EXERCISE BRIEF:
Below are records to return verbatim; the pictures are to be dropped.

Top of RECORDS SHOWN

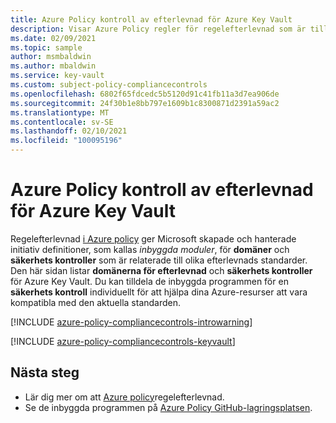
 ```yaml
---
title: Azure Policy kontroll av efterlevnad för Azure Key Vault
description: Visar Azure Policy regler för regelefterlevnad som är tillgängliga för Azure Key Vault. Dessa inbyggda princip definitioner tillhandahåller vanliga metoder för att hantera kompatibiliteten för dina Azure-resurser.
ms.date: 02/09/2021
ms.topic: sample
author: msmbaldwin
ms.author: mbaldwin
ms.service: key-vault
ms.custom: subject-policy-compliancecontrols
ms.openlocfilehash: 6802f65fdcedc5b5120d91c41fb11a3d7ea906de
ms.sourcegitcommit: 24f30b1e8bb797e1609b1c8300871d2391a59ac2
ms.translationtype: MT
ms.contentlocale: sv-SE
ms.lasthandoff: 02/10/2021
ms.locfileid: "100095196"
---
```

# <a name="azure-policy-regulatory-compliance-controls-for-azure-key-vault"></a>Azure Policy kontroll av efterlevnad för Azure Key Vault

Regelefterlevnad [i Azure policy](../governance/policy/concepts/regulatory-compliance.md) ger Microsoft skapade och hanterade initiativ definitioner, som kallas _inbyggda moduler_, för **domäner** och **säkerhets kontroller** som är relaterade till olika efterlevnads standarder. Den här sidan listar **domänerna för efterlevnad** och **säkerhets kontroller** för Azure Key Vault. Du kan tilldela de inbyggda programmen för en **säkerhets kontroll** individuellt för att hjälpa dina Azure-resurser att vara kompatibla med den aktuella standarden.

[!INCLUDE [azure-policy-compliancecontrols-introwarning](../../includes/policy/standards/intro-warning.md)]

[!INCLUDE [azure-policy-compliancecontrols-keyvault](../../includes/policy/standards/byrp/microsoft.keyvault.md)]

## <a name="next-steps"></a>Nästa steg

- Lär dig mer om att [Azure policy](../governance/policy/concepts/regulatory-compliance.md)regelefterlevnad.
- Se de inbyggda programmen på [Azure Policy GitHub-lagringsplatsen](https://github.com/Azure/azure-policy).
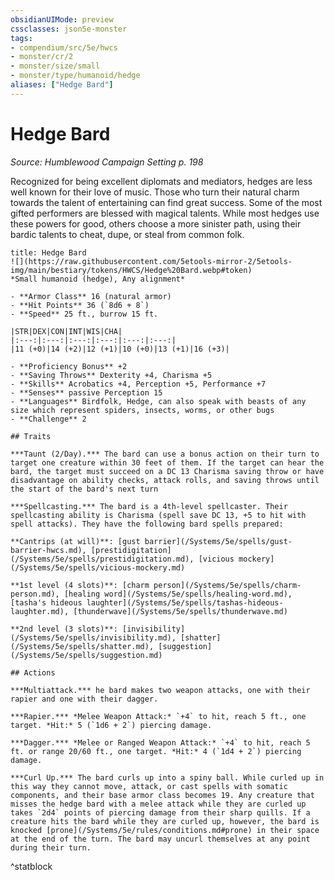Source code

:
 ```yaml
---
obsidianUIMode: preview
cssclasses: json5e-monster
tags:
- compendium/src/5e/hwcs
- monster/cr/2
- monster/size/small
- monster/type/humanoid/hedge
aliases: ["Hedge Bard"]
---
```

# Hedge Bard
*Source: Humblewood Campaign Setting p. 198*  

Recognized for being excellent diplomats and mediators, hedges are less well known for their love of music. Those who turn their natural charm towards the talent of entertaining can find great success. Some of the most gifted performers are blessed with magical talents. While most hedges use these powers for good, others choose a more sinister path, using their bardic talents to cheat, dupe, or steal from common folk.

```ad-statblock
title: Hedge Bard
![](https://raw.githubusercontent.com/5etools-mirror-2/5etools-img/main/bestiary/tokens/HWCS/Hedge%20Bard.webp#token)
*Small humanoid (hedge), Any alignment*

- **Armor Class** 16 (natural armor)
- **Hit Points** 36 (`8d6 + 8`)
- **Speed** 25 ft., burrow 15 ft.

|STR|DEX|CON|INT|WIS|CHA|
|:---:|:---:|:---:|:---:|:---:|:---:|
|11 (+0)|14 (+2)|12 (+1)|10 (+0)|13 (+1)|16 (+3)|

- **Proficiency Bonus** +2
- **Saving Throws** Dexterity +4, Charisma +5
- **Skills** Acrobatics +4, Perception +5, Performance +7
- **Senses** passive Perception 15
- **Languages** Birdfolk, Hedge, can also speak with beasts of any size which represent spiders, insects, worms, or other bugs
- **Challenge** 2

## Traits

***Taunt (2/Day).*** The bard can use a bonus action on their turn to target one creature within 30 feet of them. If the target can hear the bard, the target must succeed on a DC 13 Charisma saving throw or have disadvantage on ability checks, attack rolls, and saving throws until the start of the bard's next turn

***Spellcasting.*** The bard is a 4th-level spellcaster. Their spellcasting ability is Charisma (spell save DC 13, +5 to hit with spell attacks). They have the following bard spells prepared:

**Cantrips (at will)**: [gust barrier](/Systems/5e/spells/gust-barrier-hwcs.md), [prestidigitation](/Systems/5e/spells/prestidigitation.md), [vicious mockery](/Systems/5e/spells/vicious-mockery.md)

**1st level (4 slots)**: [charm person](/Systems/5e/spells/charm-person.md), [healing word](/Systems/5e/spells/healing-word.md), [tasha's hideous laughter](/Systems/5e/spells/tashas-hideous-laughter.md), [thunderwave](/Systems/5e/spells/thunderwave.md)

**2nd level (3 slots)**: [invisibility](/Systems/5e/spells/invisibility.md), [shatter](/Systems/5e/spells/shatter.md), [suggestion](/Systems/5e/spells/suggestion.md)

## Actions

***Multiattack.*** he bard makes two weapon attacks, one with their rapier and one with their dagger.

***Rapier.*** *Melee Weapon Attack:* `+4` to hit, reach 5 ft., one target. *Hit:* 5 (`1d6 + 2`) piercing damage.

***Dagger.*** *Melee or Ranged Weapon Attack:* `+4` to hit, reach 5 ft. or range 20/60 ft., one target. *Hit:* 4 (`1d4 + 2`) piercing damage.

***Curl Up.*** The bard curls up into a spiny ball. While curled up in this way they cannot move, attack, or cast spells with somatic components, and their base armor class becomes 19. Any creature that misses the hedge bard with a melee attack while they are curled up takes `2d4` points of piercing damage from their sharp quills. If a creature hits the bard while they are curled up, however, the bard is knocked [prone](/Systems/5e/rules/conditions.md#prone) in their space at the end of the turn. The bard may uncurl themselves at any point during their turn.
```
^statblock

Bottom of RECORDS SHOWN

SOLVED EXERCISE:
 ```yaml
---
title: Azure Policy kontroll av efterlevnad för Azure Key Vault
description: Visar Azure Policy regler för regelefterlevnad som är tillgängliga för Azure Key Vault. Dessa inbyggda princip definitioner tillhandahåller vanliga metoder för att hantera kompatibiliteten för dina Azure-resurser.
ms.date: 02/09/2021
ms.topic: sample
author: msmbaldwin
ms.author: mbaldwin
ms.service: key-vault
ms.custom: subject-policy-compliancecontrols
ms.openlocfilehash: 6802f65fdcedc5b5120d91c41fb11a3d7ea906de
ms.sourcegitcommit: 24f30b1e8bb797e1609b1c8300871d2391a59ac2
ms.translationtype: MT
ms.contentlocale: sv-SE
ms.lasthandoff: 02/10/2021
ms.locfileid: "100095196"
---
```

# <a name="azure-policy-regulatory-compliance-controls-for-azure-key-vault"></a>Azure Policy kontroll av efterlevnad för Azure Key Vault

Regelefterlevnad [i Azure policy](../governance/policy/concepts/regulatory-compliance.md) ger Microsoft skapade och hanterade initiativ definitioner, som kallas _inbyggda moduler_, för **domäner** och **säkerhets kontroller** som är relaterade till olika efterlevnads standarder. Den här sidan listar **domänerna för efterlevnad** och **säkerhets kontroller** för Azure Key Vault. Du kan tilldela de inbyggda programmen för en **säkerhets kontroll** individuellt för att hjälpa dina Azure-resurser att vara kompatibla med den aktuella standarden.

[!INCLUDE [azure-policy-compliancecontrols-introwarning](../../includes/policy/standards/intro-warning.md)]

[!INCLUDE [azure-policy-compliancecontrols-keyvault](../../includes/policy/standards/byrp/microsoft.keyvault.md)]

## <a name="next-steps"></a>Nästa steg

- Lär dig mer om att [Azure policy](../governance/policy/concepts/regulatory-compliance.md)regelefterlevnad.
- Se de inbyggda programmen på [Azure Policy GitHub-lagringsplatsen](https://github.com/Azure/azure-policy).
Source code

:
 ```yaml
---
obsidianUIMode: preview
cssclasses: json5e-monster
tags:
- compendium/src/5e/hwcs
- monster/cr/2
- monster/size/small
- monster/type/humanoid/hedge
aliases: ["Hedge Bard"]
---
```

# Hedge Bard
*Source: Humblewood Campaign Setting p. 198*  

Recognized for being excellent diplomats and mediators, hedges are less well known for their love of music. Those who turn their natural charm towards the talent of entertaining can find great success. Some of the most gifted performers are blessed with magical talents. While most hedges use these powers for good, others choose a more sinister path, using their bardic talents to cheat, dupe, or steal from common folk.

```ad-statblock
title: Hedge Bard
![](https://raw.githubusercontent.com/5etools-mirror-2/5etools-img/main/bestiary/tokens/HWCS/Hedge%20Bard.webp#token)
*Small humanoid (hedge), Any alignment*

- **Armor Class** 16 (natural armor)
- **Hit Points** 36 (`8d6 + 8`)
- **Speed** 25 ft., burrow 15 ft.

|STR|DEX|CON|INT|WIS|CHA|
|:---:|:---:|:---:|:---:|:---:|:---:|
|11 (+0)|14 (+2)|12 (+1)|10 (+0)|13 (+1)|16 (+3)|

- **Proficiency Bonus** +2
- **Saving Throws** Dexterity +4, Charisma +5
- **Skills** Acrobatics +4, Perception +5, Performance +7
- **Senses** passive Perception 15
- **Languages** Birdfolk, Hedge, can also speak with beasts of any size which represent spiders, insects, worms, or other bugs
- **Challenge** 2

## Traits

***Taunt (2/Day).*** The bard can use a bonus action on their turn to target one creature within 30 feet of them. If the target can hear the bard, the target must succeed on a DC 13 Charisma saving throw or have disadvantage on ability checks, attack rolls, and saving throws until the start of the bard's next turn

***Spellcasting.*** The bard is a 4th-level spellcaster. Their spellcasting ability is Charisma (spell save DC 13, +5 to hit with spell attacks). They have the following bard spells prepared:

**Cantrips (at will)**: [gust barrier](/Systems/5e/spells/gust-barrier-hwcs.md), [prestidigitation](/Systems/5e/spells/prestidigitation.md), [vicious mockery](/Systems/5e/spells/vicious-mockery.md)

**1st level (4 slots)**: [charm person](/Systems/5e/spells/charm-person.md), [healing word](/Systems/5e/spells/healing-word.md), [tasha's hideous laughter](/Systems/5e/spells/tashas-hideous-laughter.md), [thunderwave](/Systems/5e/spells/thunderwave.md)

**2nd level (3 slots)**: [invisibility](/Systems/5e/spells/invisibility.md), [shatter](/Systems/5e/spells/shatter.md), [suggestion](/Systems/5e/spells/suggestion.md)

## Actions

***Multiattack.*** he bard makes two weapon attacks, one with their rapier and one with their dagger.

***Rapier.*** *Melee Weapon Attack:* `+4` to hit, reach 5 ft., one target. *Hit:* 5 (`1d6 + 2`) piercing damage.

***Dagger.*** *Melee or Ranged Weapon Attack:* `+4` to hit, reach 5 ft. or range 20/60 ft., one target. *Hit:* 4 (`1d4 + 2`) piercing damage.

***Curl Up.*** The bard curls up into a spiny ball. While curled up in this way they cannot move, attack, or cast spells with somatic components, and their base armor class becomes 19. Any creature that misses the hedge bard with a melee attack while they are curled up takes `2d4` points of piercing damage from their sharp quills. If a creature hits the bard while they are curled up, however, the bard is knocked [prone](/Systems/5e/rules/conditions.md#prone) in their space at the end of the turn. The bard may uncurl themselves at any point during their turn.
```
^statblock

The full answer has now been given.